■ What needs to be done ■
Keep the images out while you retype all of the data exactly.

■ The records ■

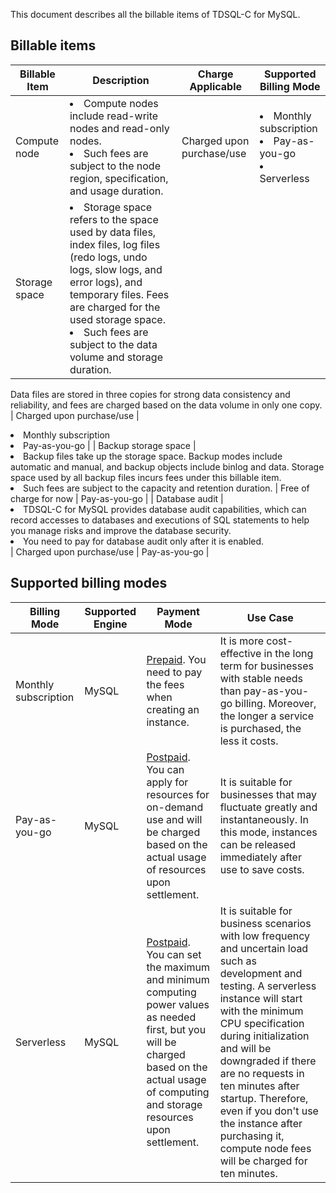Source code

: This document describes all the billable items of TDSQL-C for MySQL.

## Billable items

| Billable Item | Description | Charge Applicable | Supported Billing Mode |
|---------|---------|---------|---------|
| Compute node | <li>Compute nodes include read-write nodes and read-only nodes.<li>Such fees are subject to the node region, specification, and usage duration. | Charged upon purchase/use | <li>Monthly subscription<li>Pay-as-you-go<li>Serverless |
| Storage space | <li>Storage space refers to the space used by data files, index files, log files (redo logs, undo logs, slow logs, and error logs), and temporary files. Fees are charged for the used storage space.<li>Such fees are subject to the data volume and storage duration. <dx-alert infotype="notice" title="">
Data files are stored in three copies for strong data consistency and reliability, and fees are charged based on the data volume in only one copy.
</dx-alert>| Charged upon purchase/use | <li>Monthly subscription <li>Pay-as-you-go |
| Backup storage space | <li>Backup files take up the storage space. Backup modes include automatic and manual, and backup objects include binlog and data. Storage space used by all backup files incurs fees under this billable item.<li>Such fees are subject to the capacity and retention duration. | Free of charge for now | Pay-as-you-go |
| Database audit | <li>TDSQL-C for MySQL provides database audit capabilities, which can record accesses to databases and executions of SQL statements to help you manage risks and improve the database security.<li>You need to pay for database audit only after it is enabled.</li>| Charged upon purchase/use | Pay-as-you-go |

## Supported billing modes

| Billing Mode                             | Supported Engine          | Payment Mode                       | Use Case                              |
| -------------------------------- | ----------------- | -------------------------------- | --------------------------------------------- |
| Monthly subscription                                                     | MySQL | [Prepaid](https://intl.cloud.tencent.com/document/product/555/42701). You need to pay the fees when creating an instance. | It is more cost-effective in the long term for businesses with stable needs than pay-as-you-go billing. Moreover, the longer a service is purchased, the less it costs. |
| Pay-as-you-go                                                     | MySQL | [Postpaid](https://intl.cloud.tencent.com/document/product/555/30328). You can apply for resources for on-demand use and will be charged based on the actual usage of resources upon settlement. | It is suitable for businesses that may fluctuate greatly and instantaneously. In this mode, instances can be released immediately after use to save costs. |
| Serverless | MySQL             | [Postpaid](https://intl.cloud.tencent.com/document/product/555/30328). You can set the maximum and minimum computing power values as needed first, but you will be charged based on the actual usage of computing and storage resources upon settlement. | It is suitable for business scenarios with low frequency and uncertain load such as development and testing. <dx-alert infotype="explain" title="Note">A serverless instance will start with the minimum CPU specification during initialization and will be downgraded if there are no requests in ten minutes after startup. Therefore, even if you don't use the instance after purchasing it, compute node fees will be charged for ten minutes.</dx-alert> |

■ Task response ■
Source code

: This document describes all the billable items of TDSQL-C for MySQL.

## Billable items

| Billable Item | Description | Charge Applicable | Supported Billing Mode |
|---------|---------|---------|---------|
| Compute node | <li>Compute nodes include read-write nodes and read-only nodes.<li>Such fees are subject to the node region, specification, and usage duration. | Charged upon purchase/use | <li>Monthly subscription<li>Pay-as-you-go<li>Serverless |
| Storage space | <li>Storage space refers to the space used by data files, index files, log files (redo logs, undo logs, slow logs, and error logs), and temporary files. Fees are charged for the used storage space.<li>Such fees are subject to the data volume and storage duration. <dx-alert infotype="notice" title="">
Data files are stored in three copies for strong data consistency and reliability, and fees are charged based on the data volume in only one copy.
</dx-alert>| Charged upon purchase/use | <li>Monthly subscription <li>Pay-as-you-go |
| Backup storage space | <li>Backup files take up the storage space. Backup modes include automatic and manual, and backup objects include binlog and data. Storage space used by all backup files incurs fees under this billable item.<li>Such fees are subject to the capacity and retention duration. | Free of charge for now | Pay-as-you-go |
| Database audit | <li>TDSQL-C for MySQL provides database audit capabilities, which can record accesses to databases and executions of SQL statements to help you manage risks and improve the database security.<li>You need to pay for database audit only after it is enabled.</li>| Charged upon purchase/use | Pay-as-you-go |

## Supported billing modes

| Billing Mode                             | Supported Engine          | Payment Mode                       | Use Case                              |
| -------------------------------- | ----------------- | -------------------------------- | --------------------------------------------- |
| Monthly subscription                                                     | MySQL | [Prepaid](https://intl.cloud.tencent.com/document/product/555/42701). You need to pay the fees when creating an instance. | It is more cost-effective in the long term for businesses with stable needs than pay-as-you-go billing. Moreover, the longer a service is purchased, the less it costs. |
| Pay-as-you-go                                                     | MySQL | [Postpaid](https://intl.cloud.tencent.com/document/product/555/30328). You can apply for resources for on-demand use and will be charged based on the actual usage of resources upon settlement. | It is suitable for businesses that may fluctuate greatly and instantaneously. In this mode, instances can be released immediately after use to save costs. |
| Serverless | MySQL             | [Postpaid](https://intl.cloud.tencent.com/document/product/555/30328). You can set the maximum and minimum computing power values as needed first, but you will be charged based on the actual usage of computing and storage resources upon settlement. | It is suitable for business scenarios with low frequency and uncertain load such as development and testing. <dx-alert infotype="explain" title="Note">A serverless instance will start with the minimum CPU specification during initialization and will be downgraded if there are no requests in ten minutes after startup. Therefore, even if you don't use the instance after purchasing it, compute node fees will be charged for ten minutes.</dx-alert> |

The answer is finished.